## WHAT YOU HAVE TO DO
An unchanged copy of each entry below is needed; keep the pictures out of it.

## Rendered images with source text
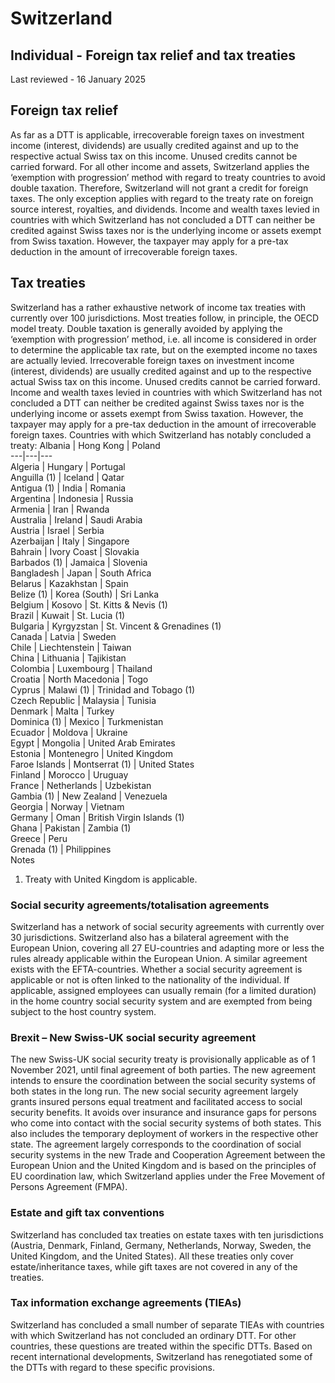 # Switzerland
## Individual - Foreign tax relief and tax treaties
Last reviewed - 16 January 2025
## Foreign tax relief
As far as a DTT is applicable, irrecoverable foreign taxes on investment income (interest, dividends) are usually credited against and up to the respective actual Swiss tax on this income. Unused credits cannot be carried forward.
For all other income and assets, Switzerland applies the ‘exemption with progression’ method with regard to treaty countries to avoid double taxation. Therefore, Switzerland will not grant a credit for foreign taxes. The only exception applies with regard to the treaty rate on foreign source interest, royalties, and dividends.
Income and wealth taxes levied in countries with which Switzerland has not concluded a DTT can neither be credited against Swiss taxes nor is the underlying income or assets exempt from Swiss taxation. However, the taxpayer may apply for a pre-tax deduction in the amount of irrecoverable foreign taxes.
## Tax treaties
Switzerland has a rather exhaustive network of income tax treaties with currently over 100 jurisdictions.
Most treaties follow, in principle, the OECD model treaty. Double taxation is generally avoided by applying the ‘exemption with progression’ method, i.e. all income is considered in order to determine the applicable tax rate, but on the exempted income no taxes are actually levied. Irrecoverable foreign taxes on investment income (interest, dividends) are usually credited against and up to the respective actual Swiss tax on this income. Unused credits cannot be carried forward.
Income and wealth taxes levied in countries with which Switzerland has not concluded a DTT can neither be credited against Swiss taxes nor is the underlying income or assets exempt from Swiss taxation. However, the taxpayer may apply for a pre-tax deduction in the amount of irrecoverable foreign taxes.
Countries with which Switzerland has notably concluded a treaty:
Albania | Hong Kong | Poland  
---|---|---  
Algeria | Hungary | Portugal  
Anguilla (1) | Iceland | Qatar  
Antigua (1) | India | Romania  
Argentina | Indonesia | Russia  
Armenia | Iran | Rwanda  
Australia | Ireland | Saudi Arabia  
Austria | Israel | Serbia  
Azerbaijan | Italy | Singapore  
Bahrain | Ivory Coast | Slovakia  
Barbados (1) | Jamaica | Slovenia  
Bangladesh | Japan | South Africa  
Belarus | Kazakhstan | Spain  
Belize (1) | Korea (South) | Sri Lanka  
Belgium | Kosovo | St. Kitts & Nevis (1)  
Brazil | Kuwait | St. Lucia (1)  
Bulgaria | Kyrgyzstan | St. Vincent & Grenadines (1)  
Canada | Latvia | Sweden  
Chile | Liechtenstein | Taiwan  
China | Lithuania | Tajikistan  
Colombia | Luxembourg | Thailand  
Croatia | North Macedonia | Togo  
Cyprus | Malawi (1) | Trinidad and Tobago (1)  
Czech Republic | Malaysia | Tunisia  
Denmark | Malta | Turkey  
Dominica (1) | Mexico | Turkmenistan  
Ecuador | Moldova | Ukraine  
Egypt | Mongolia | United Arab Emirates  
Estonia | Montenegro | United Kingdom  
Faroe Islands | Montserrat (1) | United States  
Finland | Morocco | Uruguay  
France | Netherlands | Uzbekistan  
Gambia (1) | New Zealand | Venezuela  
Georgia | Norway | Vietnam  
Germany | Oman | British Virgin Islands (1)  
Ghana | Pakistan | Zambia (1)  
Greece | Peru  
Grenada (1) | Philippines  
Notes
  1. Treaty with United Kingdom is applicable.


### Social security agreements/totalisation agreements
Switzerland has a network of social security agreements with currently over 30 jurisdictions. Switzerland also has a bilateral agreement with the European Union, covering all 27 EU-countries and adapting more or less the rules already applicable within the European Union. A similar agreement exists with the EFTA-countries. Whether a social security agreement is applicable or not is often linked to the nationality of the individual. If applicable, assigned employees can usually remain (for a limited duration) in the home country social security system and are exempted from being subject to the host country system.
### Brexit – New Swiss-UK social security agreement
The new Swiss-UK social security treaty is provisionally applicable as of 1 November 2021, until final agreement of both parties. The new agreement intends to ensure the coordination between the social security systems of both states in the long run.
The new social security agreement largely grants insured persons equal treatment and facilitated access to social security benefits. It avoids over insurance and insurance gaps for persons who come into contact with the social security systems of both states. This also includes the temporary deployment of workers in the respective other state. The agreement largely corresponds to the coordination of social security systems in the new Trade and Cooperation Agreement between the European Union and the United Kingdom and is based on the principles of EU coordination law, which Switzerland applies under the Free Movement of Persons Agreement (FMPA).
### Estate and gift tax conventions
Switzerland has concluded tax treaties on estate taxes with ten jurisdictions (Austria, Denmark, Finland, Germany, Netherlands, Norway, Sweden, the United Kingdom, and the United States). All these treaties only cover estate/inheritance taxes, while gift taxes are not covered in any of the treaties.
### Tax information exchange agreements (TIEAs)
Switzerland has concluded a small number of separate TIEAs with countries with which Switzerland has not concluded an ordinary DTT. For other countries, these questions are treated within the specific DTTs. Based on recent international developments, Switzerland has renegotiated some of the DTTs with regard to these specific provisions.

## SOLUTION FOR THIS TASK
 # Switzerland
## Individual - Foreign tax relief and tax treaties
Last reviewed - 16 January 2025
## Foreign tax relief
As far as a DTT is applicable, irrecoverable foreign taxes on investment income (interest, dividends) are usually credited against and up to the respective actual Swiss tax on this income. Unused credits cannot be carried forward.
For all other income and assets, Switzerland applies the ‘exemption with progression’ method with regard to treaty countries to avoid double taxation. Therefore, Switzerland will not grant a credit for foreign taxes. The only exception applies with regard to the treaty rate on foreign source interest, royalties, and dividends.
Income and wealth taxes levied in countries with which Switzerland has not concluded a DTT can neither be credited against Swiss taxes nor is the underlying income or assets exempt from Swiss taxation. However, the taxpayer may apply for a pre-tax deduction in the amount of irrecoverable foreign taxes.
## Tax treaties
Switzerland has a rather exhaustive network of income tax treaties with currently over 100 jurisdictions.
Most treaties follow, in principle, the OECD model treaty. Double taxation is generally avoided by applying the ‘exemption with progression’ method, i.e. all income is considered in order to determine the applicable tax rate, but on the exempted income no taxes are actually levied. Irrecoverable foreign taxes on investment income (interest, dividends) are usually credited against and up to the respective actual Swiss tax on this income. Unused credits cannot be carried forward.
Income and wealth taxes levied in countries with which Switzerland has not concluded a DTT can neither be credited against Swiss taxes nor is the underlying income or assets exempt from Swiss taxation. However, the taxpayer may apply for a pre-tax deduction in the amount of irrecoverable foreign taxes.
Countries with which Switzerland has notably concluded a treaty:
Albania | Hong Kong | Poland  
---|---|---  
Algeria | Hungary | Portugal  
Anguilla (1) | Iceland | Qatar  
Antigua (1) | India | Romania  
Argentina | Indonesia | Russia  
Armenia | Iran | Rwanda  
Australia | Ireland | Saudi Arabia  
Austria | Israel | Serbia  
Azerbaijan | Italy | Singapore  
Bahrain | Ivory Coast | Slovakia  
Barbados (1) | Jamaica | Slovenia  
Bangladesh | Japan | South Africa  
Belarus | Kazakhstan | Spain  
Belize (1) | Korea (South) | Sri Lanka  
Belgium | Kosovo | St. Kitts & Nevis (1)  
Brazil | Kuwait | St. Lucia (1)  
Bulgaria | Kyrgyzstan | St. Vincent & Grenadines (1)  
Canada | Latvia | Sweden  
Chile | Liechtenstein | Taiwan  
China | Lithuania | Tajikistan  
Colombia | Luxembourg | Thailand  
Croatia | North Macedonia | Togo  
Cyprus | Malawi (1) | Trinidad and Tobago (1)  
Czech Republic | Malaysia | Tunisia  
Denmark | Malta | Turkey  
Dominica (1) | Mexico | Turkmenistan  
Ecuador | Moldova | Ukraine  
Egypt | Mongolia | United Arab Emirates  
Estonia | Montenegro | United Kingdom  
Faroe Islands | Montserrat (1) | United States  
Finland | Morocco | Uruguay  
France | Netherlands | Uzbekistan  
Gambia (1) | New Zealand | Venezuela  
Georgia | Norway | Vietnam  
Germany | Oman | British Virgin Islands (1)  
Ghana | Pakistan | Zambia (1)  
Greece | Peru  
Grenada (1) | Philippines  
Notes
  1. Treaty with United Kingdom is applicable.


### Social security agreements/totalisation agreements
Switzerland has a network of social security agreements with currently over 30 jurisdictions. Switzerland also has a bilateral agreement with the European Union, covering all 27 EU-countries and adapting more or less the rules already applicable within the European Union. A similar agreement exists with the EFTA-countries. Whether a social security agreement is applicable or not is often linked to the nationality of the individual. If applicable, assigned employees can usually remain (for a limited duration) in the home country social security system and are exempted from being subject to the host country system.
### Brexit – New Swiss-UK social security agreement
The new Swiss-UK social security treaty is provisionally applicable as of 1 November 2021, until final agreement of both parties. The new agreement intends to ensure the coordination between the social security systems of both states in the long run.
The new social security agreement largely grants insured persons equal treatment and facilitated access to social security benefits. It avoids over insurance and insurance gaps for persons who come into contact with the social security systems of both states. This also includes the temporary deployment of workers in the respective other state. The agreement largely corresponds to the coordination of social security systems in the new Trade and Cooperation Agreement between the European Union and the United Kingdom and is based on the principles of EU coordination law, which Switzerland applies under the Free Movement of Persons Agreement (FMPA).
### Estate and gift tax conventions
Switzerland has concluded tax treaties on estate taxes with ten jurisdictions (Austria, Denmark, Finland, Germany, Netherlands, Norway, Sweden, the United Kingdom, and the United States). All these treaties only cover estate/inheritance taxes, while gift taxes are not covered in any of the treaties.
### Tax information exchange agreements (TIEAs)
Switzerland has concluded a small number of separate TIEAs with countries with which Switzerland has not concluded an ordinary DTT. For other countries, these questions are treated within the specific DTTs. Based on recent international developments, Switzerland has renegotiated some of the DTTs with regard to these specific provisions.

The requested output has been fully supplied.